The development of epithelial cancers in multiple tissues, including the skin, is characterized by abnormalities that are both intrinsic to the cell as well as outside the cell in the extracellular environment. During the most recent funding cycle of this Merit Review, we characterized the mutational spectrum of cutaneous squamous cell carcinoma (SCC), the second most common cancer in the country, long- associated with sunlight exposure and widespread impacts on the U.S. veteran population. Deep sequencing of 100 SCCs and 100 patient-matched normal skin specimens identified highly recurrent mutations in the COL11A1 gene (52% of SCCs), which encodes a secreted collagen chain involved in epithelial-stromal interactions as well as novel ultraviolet (UV)-signature mutations in the intracellular, kinetochore gene, KNSTRN (19% of SCCs). A major role for mutant extracellular collagen chains and mutant kinetochore proteins has not been widely appreciated in cancer before and their presence in SCC may shed light on fundamental cancer processes. This competing renewal will therefore characterize the role of these genes in epidermal tumor progression. First, we will determine the function of recurrently mutated collagen genes in epidermal tumorigenesis. We found collagen chain mutations, concentrated at glycine or proline substitutions in the Gly-X-Y motif (with X and Y commonly proline) alpha helical collagen sequence, in 70% of SCCs, with mutation of COL11A1 the most common. In inherited monogenic human disorders, such as dystrophic epidermolysis bullosa (DEB), comparable mutations in COL7A1 produce dominant-negative collagens that disrupt epithelial-stromal cohesion, suggesting a model in which tumors secrete mutant collagens to induce neoplasia-enabling abnormalities in the surrounding stroma. To explore this possibility, we will generate human epidermal tissue with defined mutant collagens in vivo then examine the resulting functional impact on epidermal invasion and tumorigenesis.

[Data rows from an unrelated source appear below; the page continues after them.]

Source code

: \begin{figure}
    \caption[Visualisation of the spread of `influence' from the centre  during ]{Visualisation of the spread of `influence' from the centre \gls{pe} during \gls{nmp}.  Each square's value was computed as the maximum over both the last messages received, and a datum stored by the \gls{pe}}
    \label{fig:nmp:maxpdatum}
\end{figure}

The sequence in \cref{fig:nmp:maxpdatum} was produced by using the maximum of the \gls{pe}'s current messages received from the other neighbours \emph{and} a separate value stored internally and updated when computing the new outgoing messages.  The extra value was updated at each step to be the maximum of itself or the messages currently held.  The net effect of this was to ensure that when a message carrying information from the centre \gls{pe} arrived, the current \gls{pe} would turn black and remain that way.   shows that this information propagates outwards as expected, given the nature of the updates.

Aim I will thus test a model in which secreted mutant collagens disrupt native extracellular matrix to facilitate neoplastic progression. Second, we will define the identity and function of Kinastrin-interacting proteins as well as characterize recurrently mutated kinetochore genes in epidermal tumor progression. We observed that the KinastrinS24F UV-signature hotspot mutant prevalent in SCC accelerates epidermal tumorigenesis in vivo. In doing so, it exerts impacts characteristic of cancer, specifically increased cell division and genomic instability. These impacts are distinct and separable, however, suggesting separate mechanisms of action for each effect. To explore this, we will identify the protein interactome of both wild-type and UV-hotspot mutant KinastrinS24F proteins by vicinal protein labeling and mass spectrometry. Kinastrin-interacting proteins will then be functionally disrupted and the resulting impacts on KinastrinS24F-enhanced tumorigenesis will be determined. Also, given that 77% of SCCs were found to have mutations in additional core kinetochore genes, we also plan to disrupt selected kinetochore genes and study their impact on epidermal tumorigenesis.
Aim II will thus test a model in which mutant Kinastrin interacts with discrete sets of proteins to enhance tumor progression and in which mutations in specific other kinetochore genes enable carcinogenesis. At the end of proposed funding, we plan to have gained further insight into mechanisms of epidermal tumor progression as a foundation for future strategies for cancer prevention and treatment.
Epithelial cancers represent approximately 90% of malignancies plaguing our veterans and the U.S. population as a whole. Current cancer research models don't use human cells within intact human tissue and thus produce results that don't always translate into clinical advances. The current proposal uses entirely human tissue models of invasive cancer in multiple different tissues to more accurately study how cancer progresses in humans in order to assist development of future strategies for cancer prevention and treatment.